[Stored data entries]

____

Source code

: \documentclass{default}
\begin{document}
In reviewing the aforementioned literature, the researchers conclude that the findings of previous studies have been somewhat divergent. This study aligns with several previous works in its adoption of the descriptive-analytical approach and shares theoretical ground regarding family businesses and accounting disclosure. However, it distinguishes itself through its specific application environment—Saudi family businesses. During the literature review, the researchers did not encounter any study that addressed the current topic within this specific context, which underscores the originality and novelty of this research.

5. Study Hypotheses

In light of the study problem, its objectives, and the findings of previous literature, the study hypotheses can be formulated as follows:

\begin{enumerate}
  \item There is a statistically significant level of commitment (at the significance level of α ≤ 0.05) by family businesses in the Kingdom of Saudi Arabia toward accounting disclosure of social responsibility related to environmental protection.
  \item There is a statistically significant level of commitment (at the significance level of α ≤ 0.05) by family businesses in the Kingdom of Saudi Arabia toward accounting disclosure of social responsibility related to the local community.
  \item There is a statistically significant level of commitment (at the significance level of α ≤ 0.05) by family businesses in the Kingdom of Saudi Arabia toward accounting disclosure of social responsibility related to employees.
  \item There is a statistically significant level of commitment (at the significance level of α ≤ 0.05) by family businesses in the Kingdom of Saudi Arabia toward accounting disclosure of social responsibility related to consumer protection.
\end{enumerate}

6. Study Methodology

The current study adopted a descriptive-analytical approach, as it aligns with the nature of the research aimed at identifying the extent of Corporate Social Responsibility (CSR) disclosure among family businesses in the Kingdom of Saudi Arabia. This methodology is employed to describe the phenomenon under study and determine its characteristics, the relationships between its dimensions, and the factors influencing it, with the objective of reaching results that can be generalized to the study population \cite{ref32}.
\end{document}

____

All of the records must be retyped exactly as they are.

▶ **Reply**
Source code

: \documentclass{default}
\begin{document}
In reviewing the aforementioned literature, the researchers conclude that the findings of previous studies have been somewhat divergent. This study aligns with several previous works in its adoption of the descriptive-analytical approach and shares theoretical ground regarding family businesses and accounting disclosure. However, it distinguishes itself through its specific application environment—Saudi family businesses. During the literature review, the researchers did not encounter any study that addressed the current topic within this specific context, which underscores the originality and novelty of this research.

5. Study Hypotheses

In light of the study problem, its objectives, and the findings of previous literature, the study hypotheses can be formulated as follows:

\begin{enumerate}
  \item There is a statistically significant level of commitment (at the significance level of α ≤ 0.05) by family businesses in the Kingdom of Saudi Arabia toward accounting disclosure of social responsibility related to environmental protection.
  \item There is a statistically significant level of commitment (at the significance level of α ≤ 0.05) by family businesses in the Kingdom of Saudi Arabia toward accounting disclosure of social responsibility related to the local community.
  \item There is a statistically significant level of commitment (at the significance level of α ≤ 0.05) by family businesses in the Kingdom of Saudi Arabia toward accounting disclosure of social responsibility related to employees.
  \item There is a statistically significant level of commitment (at the significance level of α ≤ 0.05) by family businesses in the Kingdom of Saudi Arabia toward accounting disclosure of social responsibility related to consumer protection.
\end{enumerate}

6. Study Methodology

The current study adopted a descriptive-analytical approach, as it aligns with the nature of the research aimed at identifying the extent of Corporate Social Responsibility (CSR) disclosure among family businesses in the Kingdom of Saudi Arabia. This methodology is employed to describe the phenomenon under study and determine its characteristics, the relationships between its dimensions, and the factors influencing it, with the objective of reaching results that can be generalized to the study population \cite{ref32}.
\end{document}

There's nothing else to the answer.